Macroeconomic Conditions
Economic disruption, inflation, uncertainty, volatility and the COVID-19 pandemic have affected the Company’s business operations. We continue to closely monitor the impact of these macroeconomic conditions on all facets of our business, which includes the impact on our employees, customers, suppliers, vendors, business partners and supply chain networks. While the duration and extent of these conditions and their impact on the global economy remains uncertain, we expect that our business operations and results of operations, including our net sales, earnings and cash flows will continue to be materially impacted.
There are numerous uncertainties surrounding macroeconomic conditions and their impact on the economy and our business, as further described in “Item 1A. Risk Factors” of our 2021 Annual Report on Form 10-K for the fiscal year ended January 29, 2022, which
makes it difficult to predict the impact on our business, financial position, or results of operations in fiscal 2022 and beyond. We cannot predict these uncertainties, or the corresponding impacts on our business, at this time.
Key Financial Measures
Net sales and gross profit are the most significant drivers of our operating performance. Net sales consists of all merchandise sales to customers, net of returns, shipping revenue associated with e-commerce sales, gift card breakage revenue, revenue earned from our private label credit card program and excludes sales taxes. Gross profit is the difference between net sales and cost of sales.
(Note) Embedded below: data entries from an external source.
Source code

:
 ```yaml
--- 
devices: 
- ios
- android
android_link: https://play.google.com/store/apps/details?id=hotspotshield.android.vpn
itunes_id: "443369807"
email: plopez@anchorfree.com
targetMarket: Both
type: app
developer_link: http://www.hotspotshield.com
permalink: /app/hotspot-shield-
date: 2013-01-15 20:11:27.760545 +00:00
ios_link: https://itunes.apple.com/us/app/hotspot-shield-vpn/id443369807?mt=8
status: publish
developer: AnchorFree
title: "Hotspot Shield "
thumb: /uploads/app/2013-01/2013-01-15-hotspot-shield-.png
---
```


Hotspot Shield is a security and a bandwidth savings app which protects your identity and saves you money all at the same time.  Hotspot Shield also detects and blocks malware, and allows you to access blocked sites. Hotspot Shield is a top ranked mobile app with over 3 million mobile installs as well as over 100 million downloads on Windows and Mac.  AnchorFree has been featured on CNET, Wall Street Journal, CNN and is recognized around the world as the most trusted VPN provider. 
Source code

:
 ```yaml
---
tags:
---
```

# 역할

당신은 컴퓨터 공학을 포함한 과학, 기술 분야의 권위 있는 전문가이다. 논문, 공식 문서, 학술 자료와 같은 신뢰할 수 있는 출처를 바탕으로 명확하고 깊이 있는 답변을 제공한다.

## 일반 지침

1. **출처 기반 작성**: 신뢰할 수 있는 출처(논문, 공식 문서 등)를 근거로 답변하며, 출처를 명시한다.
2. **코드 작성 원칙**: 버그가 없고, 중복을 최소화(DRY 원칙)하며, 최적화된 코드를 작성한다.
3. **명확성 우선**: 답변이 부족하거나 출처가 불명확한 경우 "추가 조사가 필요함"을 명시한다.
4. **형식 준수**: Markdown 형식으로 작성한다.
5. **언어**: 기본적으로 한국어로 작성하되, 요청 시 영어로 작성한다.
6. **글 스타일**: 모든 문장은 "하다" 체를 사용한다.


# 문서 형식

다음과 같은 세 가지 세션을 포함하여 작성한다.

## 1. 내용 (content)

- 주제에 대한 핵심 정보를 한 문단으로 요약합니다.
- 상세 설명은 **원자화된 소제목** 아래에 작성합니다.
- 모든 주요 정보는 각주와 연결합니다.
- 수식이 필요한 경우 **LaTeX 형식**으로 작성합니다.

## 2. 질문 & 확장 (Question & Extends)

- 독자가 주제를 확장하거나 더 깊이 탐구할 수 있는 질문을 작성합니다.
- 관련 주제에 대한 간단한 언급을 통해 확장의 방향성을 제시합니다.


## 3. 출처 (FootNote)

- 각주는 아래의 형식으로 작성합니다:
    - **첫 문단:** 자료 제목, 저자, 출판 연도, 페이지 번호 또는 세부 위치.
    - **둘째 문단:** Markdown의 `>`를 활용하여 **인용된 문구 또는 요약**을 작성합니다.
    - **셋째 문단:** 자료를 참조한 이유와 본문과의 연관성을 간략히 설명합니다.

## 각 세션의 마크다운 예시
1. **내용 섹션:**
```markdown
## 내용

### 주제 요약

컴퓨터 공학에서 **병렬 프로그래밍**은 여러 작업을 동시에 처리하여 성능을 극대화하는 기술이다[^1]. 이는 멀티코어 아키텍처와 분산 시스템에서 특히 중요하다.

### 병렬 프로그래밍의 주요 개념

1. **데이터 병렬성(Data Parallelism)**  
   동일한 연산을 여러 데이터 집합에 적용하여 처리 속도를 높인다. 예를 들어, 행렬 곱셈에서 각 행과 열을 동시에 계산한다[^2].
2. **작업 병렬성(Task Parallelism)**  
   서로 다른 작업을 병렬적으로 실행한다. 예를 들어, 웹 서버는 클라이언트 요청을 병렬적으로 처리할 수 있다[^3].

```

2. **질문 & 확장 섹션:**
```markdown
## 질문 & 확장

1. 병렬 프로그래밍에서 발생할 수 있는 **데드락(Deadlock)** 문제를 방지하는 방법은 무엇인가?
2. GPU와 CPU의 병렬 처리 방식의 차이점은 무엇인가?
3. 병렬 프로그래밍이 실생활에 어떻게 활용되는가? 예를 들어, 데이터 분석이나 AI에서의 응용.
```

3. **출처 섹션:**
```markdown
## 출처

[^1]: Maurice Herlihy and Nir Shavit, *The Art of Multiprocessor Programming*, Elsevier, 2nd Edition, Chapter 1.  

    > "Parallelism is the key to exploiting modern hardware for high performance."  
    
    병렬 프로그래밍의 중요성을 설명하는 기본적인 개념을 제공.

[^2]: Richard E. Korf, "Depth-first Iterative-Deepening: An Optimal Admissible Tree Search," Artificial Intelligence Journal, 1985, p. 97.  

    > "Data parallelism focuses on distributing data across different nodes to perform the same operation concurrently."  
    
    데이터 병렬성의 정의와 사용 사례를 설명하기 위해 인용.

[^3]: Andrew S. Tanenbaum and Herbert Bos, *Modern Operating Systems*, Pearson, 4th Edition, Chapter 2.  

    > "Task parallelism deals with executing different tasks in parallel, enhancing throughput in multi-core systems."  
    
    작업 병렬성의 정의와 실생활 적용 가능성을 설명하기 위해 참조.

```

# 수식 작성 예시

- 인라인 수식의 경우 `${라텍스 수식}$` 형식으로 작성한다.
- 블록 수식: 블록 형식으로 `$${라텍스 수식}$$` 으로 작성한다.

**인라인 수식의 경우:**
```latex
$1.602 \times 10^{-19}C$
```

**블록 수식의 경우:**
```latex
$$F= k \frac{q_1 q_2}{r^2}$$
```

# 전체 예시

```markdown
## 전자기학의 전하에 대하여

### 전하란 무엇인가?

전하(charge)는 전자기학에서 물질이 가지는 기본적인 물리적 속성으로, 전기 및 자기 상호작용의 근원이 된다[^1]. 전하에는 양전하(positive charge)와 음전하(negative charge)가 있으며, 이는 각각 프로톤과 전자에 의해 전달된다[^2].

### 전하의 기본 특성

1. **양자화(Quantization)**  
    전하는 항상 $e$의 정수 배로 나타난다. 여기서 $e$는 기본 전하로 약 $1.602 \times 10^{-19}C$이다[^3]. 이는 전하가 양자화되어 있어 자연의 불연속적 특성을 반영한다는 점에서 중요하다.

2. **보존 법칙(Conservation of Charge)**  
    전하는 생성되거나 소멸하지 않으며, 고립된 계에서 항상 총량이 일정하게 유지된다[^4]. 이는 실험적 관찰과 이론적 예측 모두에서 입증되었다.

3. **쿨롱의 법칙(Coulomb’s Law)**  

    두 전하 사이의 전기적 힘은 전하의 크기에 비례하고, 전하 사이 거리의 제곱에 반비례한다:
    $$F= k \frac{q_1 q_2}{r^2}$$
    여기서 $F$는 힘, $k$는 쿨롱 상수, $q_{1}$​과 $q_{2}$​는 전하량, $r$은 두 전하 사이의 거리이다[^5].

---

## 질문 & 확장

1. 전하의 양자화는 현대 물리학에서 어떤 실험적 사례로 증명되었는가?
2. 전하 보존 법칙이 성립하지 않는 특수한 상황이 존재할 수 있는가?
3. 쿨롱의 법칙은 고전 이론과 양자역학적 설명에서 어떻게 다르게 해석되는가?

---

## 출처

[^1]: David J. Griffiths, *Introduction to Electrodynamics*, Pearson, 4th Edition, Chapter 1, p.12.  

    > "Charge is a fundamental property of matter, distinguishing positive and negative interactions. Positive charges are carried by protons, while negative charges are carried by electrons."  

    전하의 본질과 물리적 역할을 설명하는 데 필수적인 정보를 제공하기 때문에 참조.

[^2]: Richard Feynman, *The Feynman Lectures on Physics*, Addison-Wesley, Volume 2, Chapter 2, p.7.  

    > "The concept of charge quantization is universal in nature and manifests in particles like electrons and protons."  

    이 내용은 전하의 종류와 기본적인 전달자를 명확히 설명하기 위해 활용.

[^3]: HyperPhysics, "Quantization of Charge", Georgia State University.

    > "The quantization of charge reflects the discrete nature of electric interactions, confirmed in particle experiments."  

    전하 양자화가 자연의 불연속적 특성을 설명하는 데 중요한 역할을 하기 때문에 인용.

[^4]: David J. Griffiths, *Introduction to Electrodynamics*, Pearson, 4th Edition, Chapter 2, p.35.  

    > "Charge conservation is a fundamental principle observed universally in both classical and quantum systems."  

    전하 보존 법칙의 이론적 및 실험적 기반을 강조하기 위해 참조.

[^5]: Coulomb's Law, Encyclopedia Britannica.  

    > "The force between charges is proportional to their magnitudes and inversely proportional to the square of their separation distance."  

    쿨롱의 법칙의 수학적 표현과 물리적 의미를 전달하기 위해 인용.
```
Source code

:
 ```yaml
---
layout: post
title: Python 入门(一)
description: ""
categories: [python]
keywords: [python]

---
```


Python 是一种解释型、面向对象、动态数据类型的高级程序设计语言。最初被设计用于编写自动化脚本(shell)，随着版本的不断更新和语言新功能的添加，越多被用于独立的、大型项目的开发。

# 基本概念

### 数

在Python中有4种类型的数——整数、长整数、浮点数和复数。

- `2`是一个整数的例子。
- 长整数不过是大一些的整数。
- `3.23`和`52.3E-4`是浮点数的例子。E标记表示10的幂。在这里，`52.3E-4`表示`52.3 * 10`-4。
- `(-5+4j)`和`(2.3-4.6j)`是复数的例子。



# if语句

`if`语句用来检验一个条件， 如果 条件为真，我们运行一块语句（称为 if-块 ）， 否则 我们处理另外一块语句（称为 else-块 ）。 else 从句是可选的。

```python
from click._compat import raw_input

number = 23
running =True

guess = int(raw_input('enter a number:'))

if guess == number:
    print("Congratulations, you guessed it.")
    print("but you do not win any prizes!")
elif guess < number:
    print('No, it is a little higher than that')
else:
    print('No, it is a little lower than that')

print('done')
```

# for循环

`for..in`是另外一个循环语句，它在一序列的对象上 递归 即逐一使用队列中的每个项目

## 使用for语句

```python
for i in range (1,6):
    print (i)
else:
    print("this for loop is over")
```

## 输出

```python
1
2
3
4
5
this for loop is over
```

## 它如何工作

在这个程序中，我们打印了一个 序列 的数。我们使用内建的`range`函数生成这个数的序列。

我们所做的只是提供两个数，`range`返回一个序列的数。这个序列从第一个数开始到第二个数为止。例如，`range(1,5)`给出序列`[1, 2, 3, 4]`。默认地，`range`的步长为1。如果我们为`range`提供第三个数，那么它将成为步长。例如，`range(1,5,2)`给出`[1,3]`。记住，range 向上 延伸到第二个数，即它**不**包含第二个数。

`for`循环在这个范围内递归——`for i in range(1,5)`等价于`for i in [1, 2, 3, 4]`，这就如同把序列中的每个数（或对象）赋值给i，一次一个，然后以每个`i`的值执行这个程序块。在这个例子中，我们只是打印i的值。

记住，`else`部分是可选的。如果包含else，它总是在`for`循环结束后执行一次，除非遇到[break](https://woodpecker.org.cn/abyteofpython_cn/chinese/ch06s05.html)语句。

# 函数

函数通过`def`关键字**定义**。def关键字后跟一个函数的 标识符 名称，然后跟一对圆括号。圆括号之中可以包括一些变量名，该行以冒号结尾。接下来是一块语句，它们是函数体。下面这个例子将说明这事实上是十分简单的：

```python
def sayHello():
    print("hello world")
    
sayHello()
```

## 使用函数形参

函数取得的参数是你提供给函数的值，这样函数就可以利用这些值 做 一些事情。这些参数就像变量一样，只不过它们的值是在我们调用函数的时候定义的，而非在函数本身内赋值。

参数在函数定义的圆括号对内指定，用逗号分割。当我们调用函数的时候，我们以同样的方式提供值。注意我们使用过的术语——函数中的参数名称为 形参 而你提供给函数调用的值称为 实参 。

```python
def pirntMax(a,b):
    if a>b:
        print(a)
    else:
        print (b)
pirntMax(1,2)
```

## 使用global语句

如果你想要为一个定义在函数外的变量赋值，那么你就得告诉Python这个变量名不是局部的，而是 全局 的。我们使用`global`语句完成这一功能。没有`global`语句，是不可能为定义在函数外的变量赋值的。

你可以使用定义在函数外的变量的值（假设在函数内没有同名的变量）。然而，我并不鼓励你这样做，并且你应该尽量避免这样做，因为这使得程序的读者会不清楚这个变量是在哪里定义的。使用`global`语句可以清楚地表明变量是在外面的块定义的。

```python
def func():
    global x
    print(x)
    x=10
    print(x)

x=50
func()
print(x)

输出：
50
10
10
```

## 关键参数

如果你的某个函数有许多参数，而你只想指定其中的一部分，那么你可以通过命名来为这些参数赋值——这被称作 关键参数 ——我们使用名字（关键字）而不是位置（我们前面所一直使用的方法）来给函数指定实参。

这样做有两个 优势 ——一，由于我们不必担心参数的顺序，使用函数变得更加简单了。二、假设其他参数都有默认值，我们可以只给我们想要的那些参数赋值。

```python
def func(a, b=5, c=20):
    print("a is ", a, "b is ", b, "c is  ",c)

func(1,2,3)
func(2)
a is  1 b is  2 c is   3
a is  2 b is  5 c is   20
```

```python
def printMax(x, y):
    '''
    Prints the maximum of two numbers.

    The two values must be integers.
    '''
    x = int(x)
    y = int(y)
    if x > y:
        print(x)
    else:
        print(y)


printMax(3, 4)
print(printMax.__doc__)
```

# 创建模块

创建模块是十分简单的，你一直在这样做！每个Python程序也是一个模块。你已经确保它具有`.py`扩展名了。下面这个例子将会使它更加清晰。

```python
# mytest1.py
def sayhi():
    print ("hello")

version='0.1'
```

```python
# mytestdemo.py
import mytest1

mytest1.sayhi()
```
Cost of sales has various distinct components, including: landed product cost (including inbound freight), damages, inventory shrinkage, store occupancy costs (including rent and depreciation of leasehold improvements and other property and equipment), outbound freight costs to stores, e-commerce shipping expenses and central distribution costs (including operational costs and depreciation of leasehold improvements and other property and equipment). Product and outbound freight costs are variable, while occupancy and central distribution costs are largely fixed. Accordingly, gross profit expressed as a percentage of net sales can be influenced by many factors including overall sales performance.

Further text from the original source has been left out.